Exercise
Search the entries for the word "href" and pull out each line that has it.

Records for the exercise below:

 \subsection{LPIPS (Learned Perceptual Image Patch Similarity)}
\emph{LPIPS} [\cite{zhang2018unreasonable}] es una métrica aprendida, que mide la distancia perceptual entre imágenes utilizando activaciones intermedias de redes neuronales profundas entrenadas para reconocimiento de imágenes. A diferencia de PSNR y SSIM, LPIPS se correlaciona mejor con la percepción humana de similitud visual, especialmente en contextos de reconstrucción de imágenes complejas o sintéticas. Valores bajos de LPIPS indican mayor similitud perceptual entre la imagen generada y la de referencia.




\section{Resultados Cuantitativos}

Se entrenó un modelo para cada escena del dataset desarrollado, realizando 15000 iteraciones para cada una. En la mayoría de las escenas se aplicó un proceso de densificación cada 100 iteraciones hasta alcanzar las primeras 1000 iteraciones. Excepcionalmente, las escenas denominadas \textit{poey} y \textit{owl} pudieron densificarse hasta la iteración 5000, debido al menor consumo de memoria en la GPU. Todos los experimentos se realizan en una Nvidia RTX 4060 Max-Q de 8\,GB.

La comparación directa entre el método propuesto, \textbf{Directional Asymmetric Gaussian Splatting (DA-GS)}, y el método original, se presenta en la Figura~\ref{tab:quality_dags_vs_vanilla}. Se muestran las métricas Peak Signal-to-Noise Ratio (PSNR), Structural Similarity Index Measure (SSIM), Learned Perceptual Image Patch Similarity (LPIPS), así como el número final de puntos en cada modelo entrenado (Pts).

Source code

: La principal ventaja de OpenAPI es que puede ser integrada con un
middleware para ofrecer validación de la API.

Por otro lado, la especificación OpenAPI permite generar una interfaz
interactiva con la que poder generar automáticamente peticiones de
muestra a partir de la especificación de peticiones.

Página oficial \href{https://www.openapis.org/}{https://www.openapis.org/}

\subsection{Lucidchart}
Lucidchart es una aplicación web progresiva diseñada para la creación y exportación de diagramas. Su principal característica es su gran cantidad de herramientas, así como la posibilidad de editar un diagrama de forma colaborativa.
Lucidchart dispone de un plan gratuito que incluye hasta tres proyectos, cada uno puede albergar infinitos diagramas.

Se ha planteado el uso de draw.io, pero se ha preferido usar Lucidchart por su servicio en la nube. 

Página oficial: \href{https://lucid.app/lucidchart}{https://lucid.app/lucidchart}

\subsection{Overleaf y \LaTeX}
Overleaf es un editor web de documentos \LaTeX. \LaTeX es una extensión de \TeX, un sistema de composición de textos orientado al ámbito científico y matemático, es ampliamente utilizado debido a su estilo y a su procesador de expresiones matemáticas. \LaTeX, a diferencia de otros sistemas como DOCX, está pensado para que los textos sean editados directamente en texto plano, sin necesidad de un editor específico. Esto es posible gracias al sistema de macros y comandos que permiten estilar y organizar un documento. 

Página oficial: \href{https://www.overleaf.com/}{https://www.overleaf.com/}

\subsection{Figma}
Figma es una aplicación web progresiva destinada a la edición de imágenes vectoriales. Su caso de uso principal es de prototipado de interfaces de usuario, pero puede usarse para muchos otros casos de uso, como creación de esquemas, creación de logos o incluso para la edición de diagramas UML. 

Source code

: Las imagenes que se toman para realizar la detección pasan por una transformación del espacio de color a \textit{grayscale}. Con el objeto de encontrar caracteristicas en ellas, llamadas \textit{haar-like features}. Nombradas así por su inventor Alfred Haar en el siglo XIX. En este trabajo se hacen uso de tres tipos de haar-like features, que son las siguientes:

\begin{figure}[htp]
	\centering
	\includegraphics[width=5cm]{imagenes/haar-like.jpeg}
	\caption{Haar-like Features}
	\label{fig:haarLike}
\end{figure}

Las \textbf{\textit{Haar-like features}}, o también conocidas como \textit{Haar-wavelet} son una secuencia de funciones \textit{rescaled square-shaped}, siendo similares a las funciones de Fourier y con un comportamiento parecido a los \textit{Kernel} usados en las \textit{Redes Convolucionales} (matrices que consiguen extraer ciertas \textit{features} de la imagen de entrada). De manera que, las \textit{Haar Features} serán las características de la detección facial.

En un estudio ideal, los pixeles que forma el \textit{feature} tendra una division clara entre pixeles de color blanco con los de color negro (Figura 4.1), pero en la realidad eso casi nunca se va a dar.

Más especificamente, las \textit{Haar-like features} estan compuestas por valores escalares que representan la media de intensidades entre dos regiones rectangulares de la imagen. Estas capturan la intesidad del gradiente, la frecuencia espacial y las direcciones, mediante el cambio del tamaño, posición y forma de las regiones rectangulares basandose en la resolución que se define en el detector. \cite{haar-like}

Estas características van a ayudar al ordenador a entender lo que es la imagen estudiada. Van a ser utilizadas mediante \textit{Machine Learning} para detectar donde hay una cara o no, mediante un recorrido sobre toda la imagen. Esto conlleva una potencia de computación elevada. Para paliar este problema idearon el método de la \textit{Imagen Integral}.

End of Records for the exercise.

Reply
Página oficial \href{https://www.openapis.org/}{https://www.openapis.org/}
Página oficial: \href{https://lucid.app/lucidchart}{https://lucid.app/lucidchart}
Página oficial: \href{https://www.overleaf.com/}{https://www.overleaf.com/}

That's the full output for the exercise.